What I would like to do is to write a query to group all rows in one where time difference from last record occurance is less than 30 minutes for an identical IPAddress and Username or in other words select/return only the last record for the same IPAddress and Username and eliminate all other rows prior to that.

Desired outcome is only those rows with the an arrow next to them(image below):

enter image description here

Amir Kayvan
  • 36
  • 1
  • 5
  • 2
    What is your desired output? – sgeddes May 02 '13 at 23:50
  • @sgeddes Imagine a 'blob' of rows that are defined by no row in the blob being more than 30 minutes from every single other row.
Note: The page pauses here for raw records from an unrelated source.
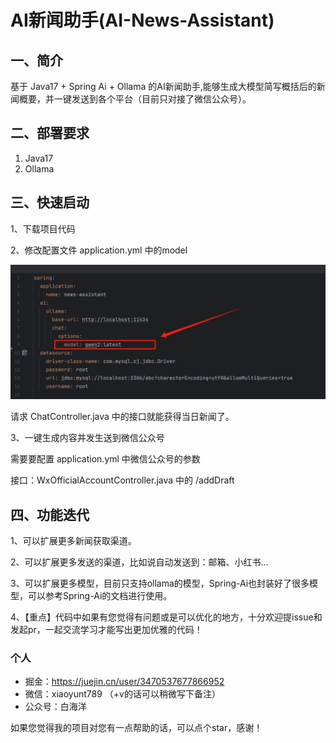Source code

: # AI新闻助手(AI-News-Assistant)

## 一、简介

基于 Java17 + Spring Ai + Ollama 的AI新闻助手,能够生成大模型简写概括后的新闻概要，并一键发送到各个平台（目前只对接了微信公众号）。

## 二、部署要求

1. Java17
2. Ollama
## 三、快速启动
1、下载项目代码

2、修改配置文件 application.yml 中的model

![image](./document/image/model-config.png)

请求 ChatController.java 中的接口就能获得当日新闻了。

3、一键生成内容并发生送到微信公众号

需要要配置 application.yml 中微信公众号的参数

接口：WxOfficialAccountController.java 中的 /addDraft 

## 四、功能迭代

1、可以扩展更多新闻获取渠道。

2、可以扩展更多发送的渠道，比如说自动发送到：邮箱、小红书...

3、可以扩展更多模型，目前只支持ollama的模型，Spring-Ai也封装好了很多模型，可以参考Spring-Ai的文档进行使用。

4、【重点】代码中如果有您觉得有问题或是可以优化的地方，十分欢迎提issue和发起pr，一起交流学习才能写出更加优雅的代码！

### 个人
- 掘金：https://juejin.cn/user/3470537677866952
- 微信：xiaoyunt789 （+v的话可以稍微写下备注）
- 公众号：白海洋

如果您觉得我的项目对您有一点帮助的话，可以点个star，感谢！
He wants all of those 'blobs' per IPAddress and Username to be grouped rows. – Patashu May 02 '13 at 23:54
  • The problem is that you'll need to bracket time into 30-minute chunks and group them by IP and TimeChunk. You can't just say "within 30 minutes of each other" because if records are spread over more than 30 minutes it won't know how to group them. – Russell Fox May 03 '13 at 00:04
  • See this: http://stackoverflow.com/questions/5002661/how-to-group-time-by-hour-or-by-10-minutes – Russell Fox May 03 '13 at 00:05
  • 1
    @Russell Fox The linked question is a different question. He wants to bucket/histogram rows by what 30 minute interval they fall in. Amir Kayvan's question is to 'blob' all rows together as long as they're closer than 30 minutes together - e.g. session detection. – Patashu May 03 '13 at 00:16
  • That's correct @Patashu, the end result I'm looking for is what you described here. – Amir Kayvan May 03 '13 at 03:12

3 Answers3

1

First, your requirement can be interpreted more than one way so let me stat what I think you are wanting... I think you are saying a session ends when a given IP address has 30 minutes of inactivity. So if an IP address hits a site every minute for 2 hours and then takes a 30 minute break that represents one session. Assuming that is what you intended...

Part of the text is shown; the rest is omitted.